I’ve always taken the view that Siem is simply a god. He can, from that perspective have a sindarin aspect and a khuzan aspect. They need not look the same.

He has (according to HMR and IIRC Gods of Hârn) a couple of ‘demi-god’ servants one of whom, Sereniel, looks khuzan. Both species are ‘nature lovers’. Geology is as natural as ecology. I can see religious disputes over which aspect of Siem is the most important. Sindarin will stress the importance of growing and living things. The khuzdul will point out that without the great body of Kethira, the basic minerals and earth, there would be no growing and living things.

Neil

- "Pardon me for living, I'm sure."
- NO-ONE GETS PARDONED FOR LIVING.

-- (Terry Pratchett, Mort)

Fástred
Fástred's picture

Siém and the Elder Folk

While Siém is perceived by many to have a special relationship with the Elder Folk, that is (as Neil has suggested) simply one aspect of his nature. Both Elder peoples have their own perspective on this particular God.

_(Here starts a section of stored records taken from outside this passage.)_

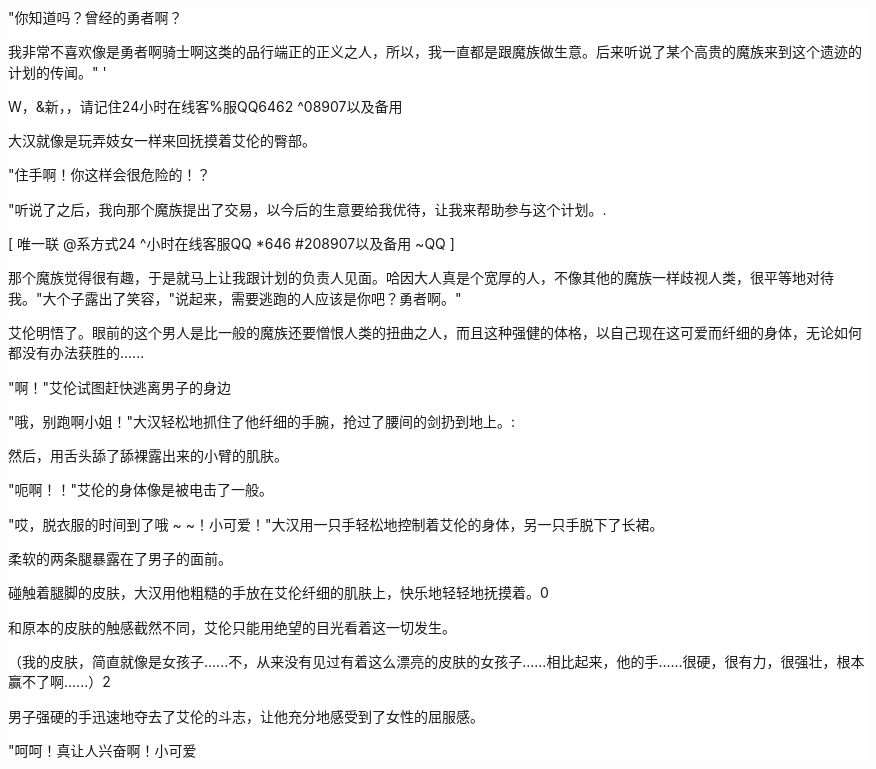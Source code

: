 "你知道吗？曾经的勇者啊？



我非常不喜欢像是勇者啊骑士啊这类的品行端正的正义之人，所以，我一直都是跟魔族做生意。后来听说了某个高贵的魔族来到这个遗迹的计划的传闻。" '

W，&新，，请记住24小时在线客%服QQ6462 ^08907以及备用



大汉就像是玩弄妓女一样来回抚摸着艾伦的臀部。



"住手啊！你这样会很危险的！？



"听说了之后，我向那个魔族提出了交易，以今后的生意要给我优待，让我来帮助参与这个计划。.

 [ 唯一联 @系方式24 ^小时在线客服QQ *646 #208907以及备用 ~QQ ]



那个魔族觉得很有趣，于是就马上让我跟计划的负责人见面。哈因大人真是个宽厚的人，不像其他的魔族一样歧视人类，很平等地对待我。"大个子露出了笑容，"说起来，需要逃跑的人应该是你吧？勇者啊。"



艾伦明悟了。眼前的这个男人是比一般的魔族还要憎恨人类的扭曲之人，而且这种强健的体格，以自己现在这可爱而纤细的身体，无论如何都没有办法获胜的......



"啊！"艾伦试图赶快逃离男子的身边



"哦，别跑啊小姐！"大汉轻松地抓住了他纤细的手腕，抢过了腰间的剑扔到地上。:



然后，用舌头舔了舔裸露出来的小臂的肌肤。



"呃啊！！"艾伦的身体像是被电击了一般。



"哎，脱衣服的时间到了哦 ~ ~！小可爱！"大汉用一只手轻松地控制着艾伦的身体，另一只手脱下了长裙。



柔软的两条腿暴露在了男子的面前。



碰触着腿脚的皮肤，大汉用他粗糙的手放在艾伦纤细的肌肤上，快乐地轻轻地抚摸着。0



和原本的皮肤的触感截然不同，艾伦只能用绝望的目光看着这一切发生。



（我的皮肤，简直就像是女孩子......不，从来没有见过有着这么漂亮的皮肤的女孩子......相比起来，他的手......很硬，很有力，很强壮，根本赢不了啊......）2



男子强硬的手迅速地夺去了艾伦的斗志，让他充分地感受到了女性的屈服感。



"呵呵！真让人兴奋啊！小可爱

This is actually the case for all of the Gods. The Hârnic perspective is simply that - the Hârnic perspective. Other cultures, peoples and beings have other perspectives. The Gods are truely "unknowable" - this is even enshrined in the "Principle of Ineluctability"....

However, the fact that both the Elder folk see themselves as having a special relationship with the same God actually suggests that the "differences" between them are not as profound as is often suggested. As Neil has also pointed out, both of the Elder peoples are "naturalistic" - just in varying ways.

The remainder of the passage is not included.